Page MenuHomePhabricator

Move WLM-IR data to Wikidata
Closed, ResolvedPublic

Description

We started the prep for transferring WLM-IR data to Wikidata in Wikimania. It would be great to finish the work for this transfer. I'm especially excited about this as Tehran's list of monuments now is almost fully geotagged and I'd love if maps.wikilovesmonuments.org can surface those monuments on the map for easy spotting.

Event Timeline

LilyOfTheWest created this task.

@Lokal_Profil @Alicia_Fagerving_WMSE can you let me know what I can do to help you make this happen? :)

I think that the only extra thing that might be needed for the IR dataset is related to T142897: Heritage Monuments database/API seems to be lacking Wiki page links. I.e. a simple mechanism for checking if the mange exists as a page (covered to a wikidata entry). The same is needed for at least the of the South American datasets.

@LilyOfTheWest Are you guys fairly sure that the majority of the auto generated links (on the name field) goes to the right article? Wondering since we can either migrate the data with that assumption or ignore any such links.

@Lokal_Profil honestly, we need to do proper testing to answer this question with more confidence. In the absence of that test, I'd say:

  • There are many redlinks in the tables now.
  • In those that are blue links, I sometimes can spot an issue, but it's not too frequent. If I have to guess, I'd say 5%.

If the ~5% guesstimate is acceptable, I'd say let's move the data to Wikidata and we will fix issues as we spot them. Does this work?
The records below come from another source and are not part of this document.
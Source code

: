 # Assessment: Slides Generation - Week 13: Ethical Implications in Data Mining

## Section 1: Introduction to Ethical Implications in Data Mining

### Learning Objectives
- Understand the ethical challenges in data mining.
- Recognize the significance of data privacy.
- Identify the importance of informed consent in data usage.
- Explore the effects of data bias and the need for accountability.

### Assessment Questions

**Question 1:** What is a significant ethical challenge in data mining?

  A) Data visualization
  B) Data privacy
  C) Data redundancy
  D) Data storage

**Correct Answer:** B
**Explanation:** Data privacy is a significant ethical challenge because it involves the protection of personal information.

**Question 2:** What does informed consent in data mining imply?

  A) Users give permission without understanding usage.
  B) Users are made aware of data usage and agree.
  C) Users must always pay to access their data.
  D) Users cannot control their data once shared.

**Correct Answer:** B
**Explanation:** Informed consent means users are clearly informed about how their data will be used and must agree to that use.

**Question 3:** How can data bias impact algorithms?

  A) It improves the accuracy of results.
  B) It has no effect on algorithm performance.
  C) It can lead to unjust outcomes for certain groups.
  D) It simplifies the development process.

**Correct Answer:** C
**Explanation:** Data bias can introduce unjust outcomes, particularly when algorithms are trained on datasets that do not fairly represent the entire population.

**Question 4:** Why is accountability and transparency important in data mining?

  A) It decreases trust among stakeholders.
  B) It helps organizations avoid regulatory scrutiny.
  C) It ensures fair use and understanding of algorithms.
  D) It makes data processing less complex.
We'll move them either way. The main decision is if a new item is always created or if, when there is a blue link, the statements can be added to that item instead of creating a new one. [If there is an item on wikidata using the same id then that will be used either way]

If you believe 5% of the blue ones are wrong then I'd suggest always creating new ones (since merging is way easier than splitting). Can then maybe put together a list of manual merge candidates for volunteers to work through.

@LilyOfTheWest Follow up question on street addresses. Are these mainly real addresses or also "how to get there" descriptions? If there is a mixture is there some pattern to isolate the real addresses (e.g. they always contain a number).

@LilyOfTheWest Follow up question on street addresses. Are these mainly real addresses or also "how to get there" descriptions? If there is a mixture is there some pattern to isolate the real addresses (e.g. they always contain a number).

They are not "how to get there" addresses as in they don't have statements such as "make two lefts, three rights, etc.". However, if they are real addresses or not depends on your definition of real. :) These addresses are rarely to the house number level. In highly populated cities such as Tehran, there are more specific, but in many cases, they are statements such as n km in highway x, for example. Are these considered real? I guess they are real enough that help people explore and find them but a mailman would not take a letter there with that address. :)

We'll move them either way. The main decision is if a new item is always created or if, when there is a blue link, the statements can be added to that item instead of creating a new one. [If there is an item on wikidata using the same id then that will be used either way]

If you believe 5% of the blue ones are wrong then I'd suggest always creating new ones (since merging is way easier than splitting). Can then maybe put together a list of manual merge candidates for volunteers to work through.

this sounds good. Let's go with your proposal then. :)

@LilyOfTheWest Follow up question on street addresses. Are these mainly real addresses or also "how to get there" descriptions? If there is a mixture is there some pattern to isolate the real addresses (e.g. they always contain a number).

They are not "how to get there" addresses as in they don't have statements such as "make two lefts, three rights, etc.". However, if they are real addresses or not depends on your definition of real. :) These addresses are rarely to the house number level. In highly populated cities such as Tehran, there are more specific, but in many cases, they are statements such as n km in highway x, for example. Are these considered real? I guess they are real enough that help people explore and find them but a mailman would not take a letter there with that address. :)

Then they're not real ;) In order to be used as the value of located at street address (P969), we'd need a consistent(-ish) pattern of "X street, Y number, (Z city)" (the last one doesn't have to be in the 'address' field in the db, if it can be fetched from another field). And since we have strings like "x km from..." then I guess they contain digits, in which case they'd be hard to isolate from real street addresses, which also contain digits. So unless there's some reliable way to tell those apart, the safest thing would be to ignore the field whatsoever...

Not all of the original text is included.